Frigyes Karinthy : "Mon
journal"
Tolstoï
Guerre et Paix, Anna Karénine…
Aucun doute, c’est la perfection de
l’écriture de romans au sens classique : impossible de faire
mieux. D’une part le reflet
large, plastique, coloré de la
réalité extérieure, du mouvement, de l’action et
des situations par rapport auxquels la vie réelle vue par nos propres
yeux dans l’ambiance quotidienne semble obscure et inconsistante. Pour
caractériser cette qualité et ce degré de netteté
et de complétude il faut puiser dans les derniers achèvements de
la technique pour trouver une comparaison : il existe aujourd’hui des plaques photosensibles
qui saisissent la réalité cent fois plus fidèlement, plus
profondément et plus complètement que l’œil humain. Bien sûr, cette comparaison aussi est faible
et unilatérale – mais qu’y faire ? Lorsqu’il
s’agit de la "force évocatrice" d’un
écrivain, l’effet
de l’évocation étant avant tout de nature imagée, nous avons pris l’habitude d’emprunter
nos comparaisons aux arts plastiques, de parler de palette et de
plasticité. Il en résulte ensuite de nombreux malentendus, des querelles
de frontière entre les arts. Mais il est impossible d’y
remédier – la création littéraire, comme à
plusieurs reprises je me suis déjà efforcé de le
bredouiller, est plus que la musique,
la rhétorique, la poésie et la philosophie, dans son entité elle se situe au-dessus de tous ces arts
pris chacun séparément, elle veut créer plus parfait et
plus complet – et comme de cette façon elle englobe
également l’art de la
critique qui la contrôle elle-même, elle se situe en fait
au-dessus de la critique aussi : d’où la confusion. De
n’importe quel art qu’il s’agisse, la critique, en comparant
l’œuvre à la réalité peut emprunter des mesures
et des comparaisons à d’autres arts, n’ayant affaire qu’à une partie, une
catégorie de la réalité, celle que l’oreille,
l’œil, le cœur ou le sens peuvent en percevoir. La
création littéraire en revanche est à la fois oreille,
œil, cœur et sens, ensemble et conjointement, et elle est même
la critique contrôlant tout cela – bref, tout l’être humain.
On ne pourrait comparer l’art de l’écrivain
qu’à un art supérieur, mais il n’existe pas
d’art supérieur, sauf si !... Sauf celui qui a
créé le monde de la réalité. Il est donc vain pour
moi de dire que les personnages de Tolstoï vivent de façon aussi
classique que, disons, les personnages de Léonard de Vinci.

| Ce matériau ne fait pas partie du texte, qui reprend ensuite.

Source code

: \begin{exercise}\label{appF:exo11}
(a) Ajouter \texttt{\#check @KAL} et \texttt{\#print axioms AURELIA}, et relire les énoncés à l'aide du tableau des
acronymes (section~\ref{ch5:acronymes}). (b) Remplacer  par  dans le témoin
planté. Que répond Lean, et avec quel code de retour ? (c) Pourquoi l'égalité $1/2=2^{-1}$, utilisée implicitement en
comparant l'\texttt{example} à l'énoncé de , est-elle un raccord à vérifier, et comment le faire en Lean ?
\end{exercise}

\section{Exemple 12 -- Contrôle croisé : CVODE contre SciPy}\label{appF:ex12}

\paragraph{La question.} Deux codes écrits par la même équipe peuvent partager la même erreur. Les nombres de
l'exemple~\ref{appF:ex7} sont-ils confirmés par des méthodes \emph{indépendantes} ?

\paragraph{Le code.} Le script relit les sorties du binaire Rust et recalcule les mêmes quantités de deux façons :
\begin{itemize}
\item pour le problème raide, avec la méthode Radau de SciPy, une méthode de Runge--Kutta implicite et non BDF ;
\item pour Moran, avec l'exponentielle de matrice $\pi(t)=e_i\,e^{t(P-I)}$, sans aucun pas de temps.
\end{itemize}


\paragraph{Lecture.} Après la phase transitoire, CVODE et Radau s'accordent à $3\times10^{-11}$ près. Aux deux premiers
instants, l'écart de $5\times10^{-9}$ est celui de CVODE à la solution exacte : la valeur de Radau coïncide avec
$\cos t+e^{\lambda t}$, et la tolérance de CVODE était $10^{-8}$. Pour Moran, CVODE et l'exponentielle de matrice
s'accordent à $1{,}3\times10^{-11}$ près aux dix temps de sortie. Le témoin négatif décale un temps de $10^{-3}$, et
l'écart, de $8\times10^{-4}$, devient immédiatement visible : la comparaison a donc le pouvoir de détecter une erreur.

Si je
regarde les personnages de la peinture et de la sculpture, c’est avant
tout l’homme réel, vivant, qui me vient à l’esprit,
et deuxièmement c’est l’homme connu des
épopées, légendes et romans –en revanche le
personnage d’une épopée ou d’un roman ne rappelle que
le modèle authentique, comme mesure la plus proche, unique et directe. En
partant de la peinture, de la musique, de la philosophie et de la poésie
et allant vers la réalité, l’épopée et le
roman constituent la dernière étape : au-delà il
n’y a plus que la vérité nue. Le Napoléon d’un
peintre peut rappeler Alexandre le Grand ou Jules César – ou un
animal ou un dieu, ou une fleur, mais le Napoléon de l’écrivain
ne peut rappeler et évoquer que le véritable Napoléon,
sinon l’œuvre est mauvaise. Car on peut mesurer une oreille, un
œil, un cœur et l’esprit d’un homme entier, mais
l’homme entier ne peut être mesuré que par rapport à
Dieu s’il existe.
En ce qui
concerne la réalité
intérieure des personnages de Tolstoï qui auraient la
psychologie et la philosophie pour critique comparative… Je vais vous
raconter une petite aventure psychique qui m’est arrivée pendant
la lecture, dans le but de justifier que le fil à plomb de la
psychologie et de la philosophie passe à côté tout autant de
la profondeur quasi mystérieuse de la lucidité des sentiments de
Tolstoï que passe à côté le fil à plomb de la
critique vérifiant la réalité extérieure devant la
lucidité de la vue de Tolstoï.
Je ne
sais à quelle page du roman Anna
Karénine, Anna reçoit la visite d’une vieille amie qui
ne joue qu’un rôle secondaire dans le roman. Anna est
déjà divorcée avec Karénine et vit avec Vronsky.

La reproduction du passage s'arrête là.